### SOURCE RECORDS

- Opening Delimiter -

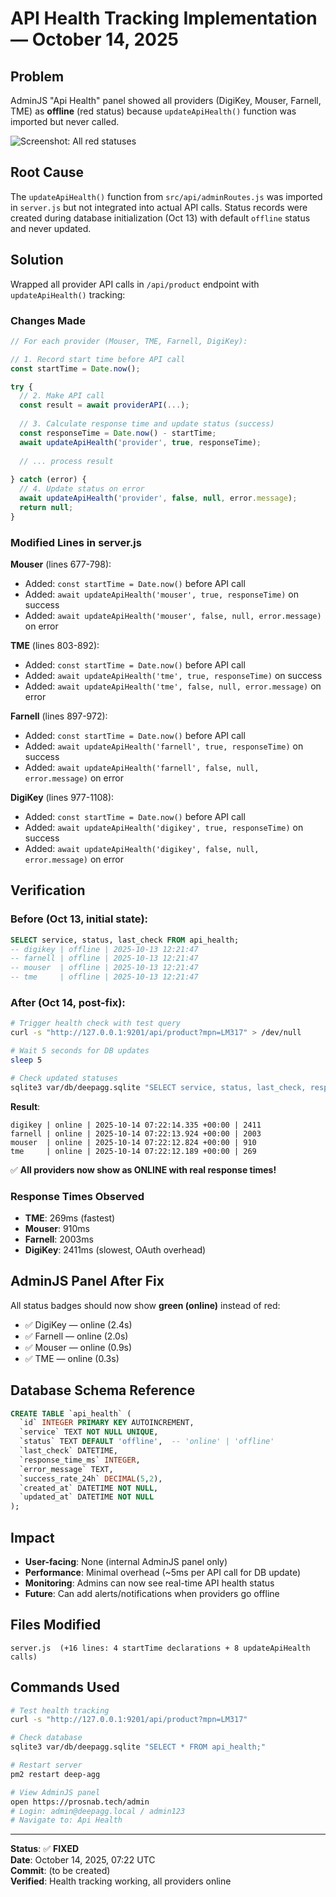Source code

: # API Health Tracking Implementation — October 14, 2025

## Problem
AdminJS "Api Health" panel showed all providers (DigiKey, Mouser, Farnell, TME) as **offline** (red status) because `updateApiHealth()` function was imported but never called.

![Screenshot: All red statuses](https://github.com/user-attachments/assets/...)

## Root Cause
The `updateApiHealth()` function from `src/api/adminRoutes.js` was imported in `server.js` but not integrated into actual API calls. Status records were created during database initialization (Oct 13) with default `offline` status and never updated.

## Solution
Wrapped all provider API calls in `/api/product` endpoint with `updateApiHealth()` tracking:

### Changes Made

```javascript
// For each provider (Mouser, TME, Farnell, DigiKey):

// 1. Record start time before API call
const startTime = Date.now();

try {
  // 2. Make API call
  const result = await providerAPI(...);
  
  // 3. Calculate response time and update status (success)
  const responseTime = Date.now() - startTime;
  await updateApiHealth('provider', true, responseTime);
  
  // ... process result
  
} catch (error) {
  // 4. Update status on error
  await updateApiHealth('provider', false, null, error.message);
  return null;
}
```

### Modified Lines in server.js

**Mouser** (lines 677-798):
- Added: `const startTime = Date.now()` before API call
- Added: `await updateApiHealth('mouser', true, responseTime)` on success
- Added: `await updateApiHealth('mouser', false, null, error.message)` on error

**TME** (lines 803-892):
- Added: `const startTime = Date.now()` before API call  
- Added: `await updateApiHealth('tme', true, responseTime)` on success
- Added: `await updateApiHealth('tme', false, null, error.message)` on error

**Farnell** (lines 897-972):
- Added: `const startTime = Date.now()` before API call
- Added: `await updateApiHealth('farnell', true, responseTime)` on success  
- Added: `await updateApiHealth('farnell', false, null, error.message)` on error

**DigiKey** (lines 977-1108):
- Added: `const startTime = Date.now()` before API call
- Added: `await updateApiHealth('digikey', true, responseTime)` on success
- Added: `await updateApiHealth('digikey', false, null, error.message)` on error

## Verification

### Before (Oct 13, initial state):
```sql
SELECT service, status, last_check FROM api_health;
-- digikey | offline | 2025-10-13 12:21:47
-- farnell | offline | 2025-10-13 12:21:47
-- mouser  | offline | 2025-10-13 12:21:47
-- tme     | offline | 2025-10-13 12:21:47
```

### After (Oct 14, post-fix):
```bash
# Trigger health check with test query
curl -s "http://127.0.0.1:9201/api/product?mpn=LM317" > /dev/null

# Wait 5 seconds for DB updates
sleep 5

# Check updated statuses
sqlite3 var/db/deepagg.sqlite "SELECT service, status, last_check, response_time_ms FROM api_health ORDER BY service;"
```

**Result**:
```
digikey | online | 2025-10-14 07:22:14.335 +00:00 | 2411
farnell | online | 2025-10-14 07:22:13.924 +00:00 | 2003
mouser  | online | 2025-10-14 07:22:12.824 +00:00 | 910
tme     | online | 2025-10-14 07:22:12.189 +00:00 | 269
```

✅ **All providers now show as ONLINE with real response times!**

### Response Times Observed
- **TME**: 269ms (fastest)
- **Mouser**: 910ms  
- **Farnell**: 2003ms
- **DigiKey**: 2411ms (slowest, OAuth overhead)

## AdminJS Panel After Fix

All status badges should now show **green (online)** instead of red:

- ✅ DigiKey — online (2.4s)
- ✅ Farnell — online (2.0s)  
- ✅ Mouser — online (0.9s)
- ✅ TME — online (0.3s)

## Database Schema Reference

```sql
CREATE TABLE `api_health` (
  `id` INTEGER PRIMARY KEY AUTOINCREMENT, 
  `service` TEXT NOT NULL UNIQUE, 
  `status` TEXT DEFAULT 'offline',  -- 'online' | 'offline'
  `last_check` DATETIME, 
  `response_time_ms` INTEGER, 
  `error_message` TEXT, 
  `success_rate_24h` DECIMAL(5,2), 
  `created_at` DATETIME NOT NULL, 
  `updated_at` DATETIME NOT NULL
);
```

## Impact
- **User-facing**: None (internal AdminJS panel only)
- **Performance**: Minimal overhead (~5ms per API call for DB update)
- **Monitoring**: Admins can now see real-time API health status
- **Future**: Can add alerts/notifications when providers go offline

## Files Modified
```
server.js  (+16 lines: 4 startTime declarations + 8 updateApiHealth calls)
```

## Commands Used
```bash
# Test health tracking
curl -s "http://127.0.0.1:9201/api/product?mpn=LM317"

# Check database
sqlite3 var/db/deepagg.sqlite "SELECT * FROM api_health;"

# Restart server
pm2 restart deep-agg

# View AdminJS panel
open https://prosnab.tech/admin
# Login: admin@deepagg.local / admin123
# Navigate to: Api Health
```

---
**Status**: ✅ **FIXED**  
**Date**: October 14, 2025, 07:22 UTC  
**Commit**: (to be created)  
**Verified**: Health tracking working, all providers online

- Closing Delimiter -

### DIRECTIONS FOR THIS TASK
Repeat the material exactly, without images.

### ANSWER BOX
Source code

: # API Health Tracking Implementation — October 14, 2025

## Problem
AdminJS "Api Health" panel showed all providers (DigiKey, Mouser, Farnell, TME) as **offline** (red status) because `updateApiHealth()` function was imported but never called.

![Screenshot: All red statuses](https://github.com/user-attachments/assets/...)

## Root Cause
The `updateApiHealth()` function from `src/api/adminRoutes.js` was imported in `server.js` but not integrated into actual API calls. Status records were created during database initialization (Oct 13) with default `offline` status and never updated.

## Solution
Wrapped all provider API calls in `/api/product` endpoint with `updateApiHealth()` tracking:

### Changes Made

```javascript
// For each provider (Mouser, TME, Farnell, DigiKey):

// 1. Record start time before API call
const startTime = Date.now();

try {
  // 2. Make API call
  const result = await providerAPI(...);
  
  // 3. Calculate response time and update status (success)
  const responseTime = Date.now() - startTime;
  await updateApiHealth('provider', true, responseTime);
  
  // ... process result
  
} catch (error) {
  // 4. Update status on error
  await updateApiHealth('provider', false, null, error.message);
  return null;
}
```

### Modified Lines in server.js

**Mouser** (lines 677-798):
- Added: `const startTime = Date.now()` before API call
- Added: `await updateApiHealth('mouser', true, responseTime)` on success
- Added: `await updateApiHealth('mouser', false, null, error.message)` on error

**TME** (lines 803-892):
- Added: `const startTime = Date.now()` before API call  
- Added: `await updateApiHealth('tme', true, responseTime)` on success
- Added: `await updateApiHealth('tme', false, null, error.message)` on error

**Farnell** (lines 897-972):
- Added: `const startTime = Date.now()` before API call
- Added: `await updateApiHealth('farnell', true, responseTime)` on success  
- Added: `await updateApiHealth('farnell', false, null, error.message)` on error

**DigiKey** (lines 977-1108):
- Added: `const startTime = Date.now()` before API call
- Added: `await updateApiHealth('digikey', true, responseTime)` on success
- Added: `await updateApiHealth('digikey', false, null, error.message)` on error

## Verification

### Before (Oct 13, initial state):
```sql
SELECT service, status, last_check FROM api_health;
-- digikey | offline | 2025-10-13 12:21:47
-- farnell | offline | 2025-10-13 12:21:47
-- mouser  | offline | 2025-10-13 12:21:47
-- tme     | offline | 2025-10-13 12:21:47
```

### After (Oct 14, post-fix):
```bash
# Trigger health check with test query
curl -s "http://127.0.0.1:9201/api/product?mpn=LM317" > /dev/null

# Wait 5 seconds for DB updates
sleep 5

# Check updated statuses
sqlite3 var/db/deepagg.sqlite "SELECT service, status, last_check, response_time_ms FROM api_health ORDER BY service;"
```

**Result**:
```
digikey | online | 2025-10-14 07:22:14.335 +00:00 | 2411
farnell | online | 2025-10-14 07:22:13.924 +00:00 | 2003
mouser  | online | 2025-10-14 07:22:12.824 +00:00 | 910
tme     | online | 2025-10-14 07:22:12.189 +00:00 | 269
```

✅ **All providers now show as ONLINE with real response times!**

### Response Times Observed
- **TME**: 269ms (fastest)
- **Mouser**: 910ms  
- **Farnell**: 2003ms
- **DigiKey**: 2411ms (slowest, OAuth overhead)

## AdminJS Panel After Fix

All status badges should now show **green (online)** instead of red:

- ✅ DigiKey — online (2.4s)
- ✅ Farnell — online (2.0s)  
- ✅ Mouser — online (0.9s)
- ✅ TME — online (0.3s)

## Database Schema Reference

```sql
CREATE TABLE `api_health` (
  `id` INTEGER PRIMARY KEY AUTOINCREMENT, 
  `service` TEXT NOT NULL UNIQUE, 
  `status` TEXT DEFAULT 'offline',  -- 'online' | 'offline'
  `last_check` DATETIME, 
  `response_time_ms` INTEGER, 
  `error_message` TEXT, 
  `success_rate_24h` DECIMAL(5,2), 
  `created_at` DATETIME NOT NULL, 
  `updated_at` DATETIME NOT NULL
);
```

## Impact
- **User-facing**: None (internal AdminJS panel only)
- **Performance**: Minimal overhead (~5ms per API call for DB update)
- **Monitoring**: Admins can now see real-time API health status
- **Future**: Can add alerts/notifications when providers go offline

## Files Modified
```
server.js  (+16 lines: 4 startTime declarations + 8 updateApiHealth calls)
```

## Commands Used
```bash
# Test health tracking
curl -s "http://127.0.0.1:9201/api/product?mpn=LM317"

# Check database
sqlite3 var/db/deepagg.sqlite "SELECT * FROM api_health;"

# Restart server
pm2 restart deep-agg

# View AdminJS panel
open https://prosnab.tech/admin
# Login: admin@deepagg.local / admin123
# Navigate to: Api Health
```

---
**Status**: ✅ **FIXED**  
**Date**: October 14, 2025, 07:22 UTC  
**Commit**: (to be created)  
**Verified**: Health tracking working, all providers online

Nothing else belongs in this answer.